Canadian Imperial Bank of Commerce

(CIBC) eclipsed expectations in the first quarter, mainly driven by strong growth in its capital markets segment, continuing a two-year winning streak.

The bank said net income for the three months ending Jan. 31 was about $3.1 billion, up 30 per cent from $2.17 billion during the same period a year earlier. Profit was $3.21 per diluted share, up 47 per cent from $2.19 a year ago.

On an adjusted basis, which excludes the impact of nonrecurring items,

CIBC earned

$2.76 per diluted share, up from $2.20 a year ago and above the average analyst estimate of $2.40, according to LSEG Data & Analytics.
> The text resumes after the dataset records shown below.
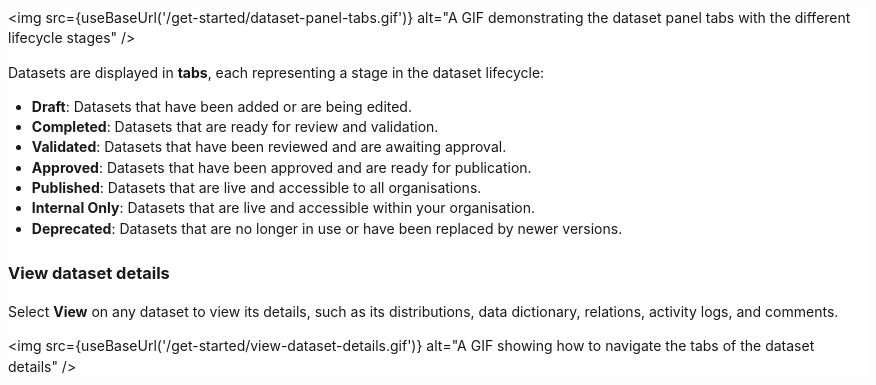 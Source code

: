<img src={useBaseUrl('/get-started/dataset-panel-tabs.gif')} alt="A GIF demonstrating the dataset panel tabs with the different lifecycle stages" />

Datasets are displayed in **tabs**, each representing a stage in the dataset lifecycle:

- **Draft**: Datasets that have been added or are being edited.
- **Completed**: Datasets that are ready for review and validation.
- **Validated**: Datasets that have been reviewed and are awaiting approval.
- **Approved**: Datasets that have been approved and are ready for publication.
- **Published**: Datasets that are live and accessible to all organisations.
- **Internal Only**: Datasets that are live and accessible within your organisation.
- **Deprecated**: Datasets that are no longer in use or have been replaced by newer versions.

### View dataset details

Select **View** on any dataset to view its details, such as its distributions, data dictionary, relations, activity logs, and comments.

<img src={useBaseUrl('/get-started/view-dataset-details.gif')}  alt="A GIF showing how to navigate the tabs of the dataset details" />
While CIBC reported record revenues across all business units, its

capital markets division’s

net income was $877 million, up $258 million or 42 per cent from a year ago.

“This quarter, our capital markets platform captured elevated volume from client-driven demand complemented by healthy referral activity from our commercial and wealth businesses,” chief executive Harry Culham, who succeeded long-time CEO

Victor Dodig

in November, said during the

earnings call

.

The bank’s return on equity (ROE) was 20.2 per cent, up 500 basis points from the prior year. Its adjusted ROE was 17.4 per cent, up 210 basis points from a year ago. Expenses were up 12 per cent from a year ago.

CIBC’s operating leverage was 3.6 per cent in the first quarter, marking the 10th consecutive quarter for positive operating leverage.

“It’s nice to have a 10-quarter winning streak, for sure, and we intend to continue it,” Culham said.

Its Canadian personal and business banking segment had adjusted net income growth of 25 per cent and pre-provisioned earnings growth of 19 per cent, which were driven by margin expansion, loan growth and higher fee-based revenue, chief financial officer Robert Sedran said.

He said expenses were up seven per cent due to higher spending on technology and other strategic initiatives, plus employee compensation.

Culham said CIBC is investing in technology, data and artificial intelligence to “drive operational excellence and further modernize our bank” through increasing operational efficiency and risk mitigation.

Adjusted net income growth for Canadian commercial banking and wealth management was up nine per cent, while its pre-provisioned earnings growth was up 16 per cent.

Canadian commercial banking

revenues grew nine per cent, due to loan volume growth and margin expansion, and wealth management revenue growth of 16 per cent was propelled by higher average fee-based assets and higher commissions from increased client activity, Sedran said.

CIBC reported 90-plus-day delinquency rates rose quarter over quarter, mainly driven by the credit card portfolio. Frank Guse, CIBC’s chief risk officer, said these rates reflect some seasonality as well as the ongoing macroeconomic environment.

Impaired provisions for credit losses (PCLs),

the money banks set aside to cover loans that might default,

were in line with expectations, according to a note to investors from TD Cowen analysts. It said consumer credit continues to soften, with consumer and mortgage delinquencies higher.

Guse said the bank is still seeing some softness in the economy, including higher unemployment and Canada-United States–Mexico Agreement negotiations on the horizon.

“There’s some uncertainty still ahead of us, but I’m not overly concerned with those numbers,” he said. “We have the right strategies underneath, both from a business perspective and from a risk management perspective, to manage those portfolios very proactively.”